Search the records for the string "filter". Copy each line where it occurs.

Records shown section start

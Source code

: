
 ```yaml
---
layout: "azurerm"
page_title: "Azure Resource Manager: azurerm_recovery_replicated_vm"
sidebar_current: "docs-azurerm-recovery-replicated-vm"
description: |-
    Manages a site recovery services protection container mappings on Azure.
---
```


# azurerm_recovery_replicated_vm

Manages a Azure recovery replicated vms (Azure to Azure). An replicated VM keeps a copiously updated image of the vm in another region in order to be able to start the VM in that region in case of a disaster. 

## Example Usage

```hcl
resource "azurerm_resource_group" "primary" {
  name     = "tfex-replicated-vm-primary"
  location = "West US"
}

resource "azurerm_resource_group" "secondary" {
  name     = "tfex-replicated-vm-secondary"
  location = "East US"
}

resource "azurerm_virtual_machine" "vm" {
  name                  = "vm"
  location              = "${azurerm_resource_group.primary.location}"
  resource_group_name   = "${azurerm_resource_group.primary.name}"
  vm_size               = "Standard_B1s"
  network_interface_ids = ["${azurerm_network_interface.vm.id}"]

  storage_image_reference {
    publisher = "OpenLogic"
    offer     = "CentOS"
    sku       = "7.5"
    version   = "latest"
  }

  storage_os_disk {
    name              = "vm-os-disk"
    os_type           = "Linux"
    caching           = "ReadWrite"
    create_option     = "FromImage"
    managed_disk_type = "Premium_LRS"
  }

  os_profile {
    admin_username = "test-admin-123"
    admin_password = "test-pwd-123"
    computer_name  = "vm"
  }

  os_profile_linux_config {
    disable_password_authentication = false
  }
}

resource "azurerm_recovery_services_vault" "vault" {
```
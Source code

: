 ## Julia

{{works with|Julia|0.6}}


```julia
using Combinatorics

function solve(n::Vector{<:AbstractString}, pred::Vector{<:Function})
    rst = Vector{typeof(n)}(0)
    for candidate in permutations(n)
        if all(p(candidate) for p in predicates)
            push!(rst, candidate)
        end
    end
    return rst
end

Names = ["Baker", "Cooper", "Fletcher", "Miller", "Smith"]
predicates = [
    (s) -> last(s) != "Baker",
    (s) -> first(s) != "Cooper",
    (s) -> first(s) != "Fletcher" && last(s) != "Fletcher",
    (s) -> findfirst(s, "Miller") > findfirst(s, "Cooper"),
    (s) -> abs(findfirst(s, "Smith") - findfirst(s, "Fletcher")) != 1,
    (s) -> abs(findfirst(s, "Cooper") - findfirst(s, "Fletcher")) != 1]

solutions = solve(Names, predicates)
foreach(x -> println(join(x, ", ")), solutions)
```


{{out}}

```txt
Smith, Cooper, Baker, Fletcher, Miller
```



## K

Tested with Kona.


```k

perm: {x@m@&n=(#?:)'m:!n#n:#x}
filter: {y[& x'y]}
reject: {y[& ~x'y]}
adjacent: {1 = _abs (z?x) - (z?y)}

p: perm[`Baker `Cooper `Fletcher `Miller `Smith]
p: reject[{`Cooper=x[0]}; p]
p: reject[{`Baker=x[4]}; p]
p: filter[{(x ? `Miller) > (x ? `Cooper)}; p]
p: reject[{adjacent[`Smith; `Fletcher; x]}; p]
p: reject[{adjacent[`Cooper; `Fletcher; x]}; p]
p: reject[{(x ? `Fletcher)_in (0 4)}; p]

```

Records shown section end

[Response to the exercise]
filter: {y[& x'y]}
p: filter[{(x ? `Miller) > (x ? `Cooper)}; p]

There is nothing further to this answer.